- Born: 7 October 2001 (age 24) Maseru Private Hospital, Maseru, Lesotho

Names
- Senate Mary Mohato Seeiso
- House: Moshoeshoe
- Father: Letsie III of Lesotho
- Mother: Anna Karabo Motšoeneng

= Princess Senate Seeiso =

Princess of Lesotho

Princess Senate Mohato Seeiso (born 7 October 2001) is a princess of Lesotho, the eldest child of King Letsie III of Lesotho and his wife Queen 'Masenate Mohato Seeiso.

Princess Senate was born at Maseru Private Hospital in Maseru, the capital of Lesotho. The current laws governing the Line of succession to the Lesothan throne bar women from succeeding to the throne although there has been support within Lesotho for a change in the rules. No changes have taken place yet and the birth of a brother Prince Lerotholi Seeiso in 2007 means that he becomes the new heir to the throne.

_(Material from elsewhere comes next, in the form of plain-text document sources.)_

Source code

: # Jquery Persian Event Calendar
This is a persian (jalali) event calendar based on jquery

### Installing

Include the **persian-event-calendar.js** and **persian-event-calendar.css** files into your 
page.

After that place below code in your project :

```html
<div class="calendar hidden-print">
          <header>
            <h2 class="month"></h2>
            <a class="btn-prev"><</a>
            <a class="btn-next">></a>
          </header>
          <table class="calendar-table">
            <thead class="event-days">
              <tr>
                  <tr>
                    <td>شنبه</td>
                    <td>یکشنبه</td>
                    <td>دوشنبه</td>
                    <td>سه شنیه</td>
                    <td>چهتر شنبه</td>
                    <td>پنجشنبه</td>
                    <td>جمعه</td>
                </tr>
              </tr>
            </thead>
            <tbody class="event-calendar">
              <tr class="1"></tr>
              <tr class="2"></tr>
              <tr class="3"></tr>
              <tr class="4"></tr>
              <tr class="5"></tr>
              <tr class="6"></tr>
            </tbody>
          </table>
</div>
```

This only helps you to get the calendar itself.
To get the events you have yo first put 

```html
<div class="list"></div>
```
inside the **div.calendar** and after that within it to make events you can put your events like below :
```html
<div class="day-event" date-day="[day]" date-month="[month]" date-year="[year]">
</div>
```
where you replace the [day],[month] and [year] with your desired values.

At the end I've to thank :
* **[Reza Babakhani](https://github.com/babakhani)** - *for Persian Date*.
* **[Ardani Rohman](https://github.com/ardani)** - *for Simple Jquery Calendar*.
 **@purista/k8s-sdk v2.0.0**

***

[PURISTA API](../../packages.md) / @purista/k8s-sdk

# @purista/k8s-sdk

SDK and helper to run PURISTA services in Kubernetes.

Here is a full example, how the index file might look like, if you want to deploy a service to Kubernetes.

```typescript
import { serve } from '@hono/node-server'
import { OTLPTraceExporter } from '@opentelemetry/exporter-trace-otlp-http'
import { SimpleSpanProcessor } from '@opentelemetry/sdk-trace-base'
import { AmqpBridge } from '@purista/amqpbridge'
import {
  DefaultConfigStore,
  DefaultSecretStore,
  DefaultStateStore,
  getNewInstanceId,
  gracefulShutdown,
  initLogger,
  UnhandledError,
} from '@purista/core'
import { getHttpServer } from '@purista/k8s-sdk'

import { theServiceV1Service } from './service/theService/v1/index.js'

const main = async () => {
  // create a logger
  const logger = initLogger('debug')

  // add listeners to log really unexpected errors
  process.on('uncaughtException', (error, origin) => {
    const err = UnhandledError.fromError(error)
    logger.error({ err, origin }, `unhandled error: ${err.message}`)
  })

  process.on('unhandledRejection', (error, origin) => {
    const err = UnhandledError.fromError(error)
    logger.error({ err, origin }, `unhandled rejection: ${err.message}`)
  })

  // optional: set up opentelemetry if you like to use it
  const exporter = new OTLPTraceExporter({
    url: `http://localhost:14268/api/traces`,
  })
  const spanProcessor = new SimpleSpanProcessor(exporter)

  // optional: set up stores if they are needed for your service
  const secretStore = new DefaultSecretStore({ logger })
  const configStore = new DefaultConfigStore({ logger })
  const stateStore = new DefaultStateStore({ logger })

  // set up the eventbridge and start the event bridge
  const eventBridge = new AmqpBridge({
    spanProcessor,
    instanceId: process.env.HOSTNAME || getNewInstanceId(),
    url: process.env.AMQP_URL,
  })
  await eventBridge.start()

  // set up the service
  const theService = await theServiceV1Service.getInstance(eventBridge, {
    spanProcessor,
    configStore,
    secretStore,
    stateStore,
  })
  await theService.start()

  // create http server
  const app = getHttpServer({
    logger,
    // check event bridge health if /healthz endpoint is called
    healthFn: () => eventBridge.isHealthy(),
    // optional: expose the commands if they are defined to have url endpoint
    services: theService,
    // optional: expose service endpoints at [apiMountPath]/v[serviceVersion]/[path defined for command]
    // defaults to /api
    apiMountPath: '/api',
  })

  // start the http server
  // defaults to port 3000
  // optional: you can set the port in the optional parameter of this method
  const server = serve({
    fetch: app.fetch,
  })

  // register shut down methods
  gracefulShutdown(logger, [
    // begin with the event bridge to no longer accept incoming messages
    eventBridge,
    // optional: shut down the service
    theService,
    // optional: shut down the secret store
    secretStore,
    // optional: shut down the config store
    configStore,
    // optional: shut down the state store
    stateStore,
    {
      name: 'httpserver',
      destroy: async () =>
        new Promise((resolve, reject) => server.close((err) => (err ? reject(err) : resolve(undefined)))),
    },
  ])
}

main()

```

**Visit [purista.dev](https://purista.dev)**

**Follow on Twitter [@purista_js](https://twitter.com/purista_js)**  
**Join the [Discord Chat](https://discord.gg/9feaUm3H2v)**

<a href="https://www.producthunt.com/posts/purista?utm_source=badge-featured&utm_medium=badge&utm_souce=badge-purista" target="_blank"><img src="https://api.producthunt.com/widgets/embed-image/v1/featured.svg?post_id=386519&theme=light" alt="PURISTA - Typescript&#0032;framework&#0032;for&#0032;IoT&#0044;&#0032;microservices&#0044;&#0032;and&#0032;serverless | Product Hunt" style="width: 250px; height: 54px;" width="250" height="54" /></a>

She was baptised into the Catholic Church with the name of "Mary" on November 10, 2001.

She graduated from the University of Ottawa in 2024.

Princess Senate is the patron of the non-governmental organization Coalition on the Rights of the Child, which works
to monitor and implement the Convention on the Rights of the Child in Lesotho.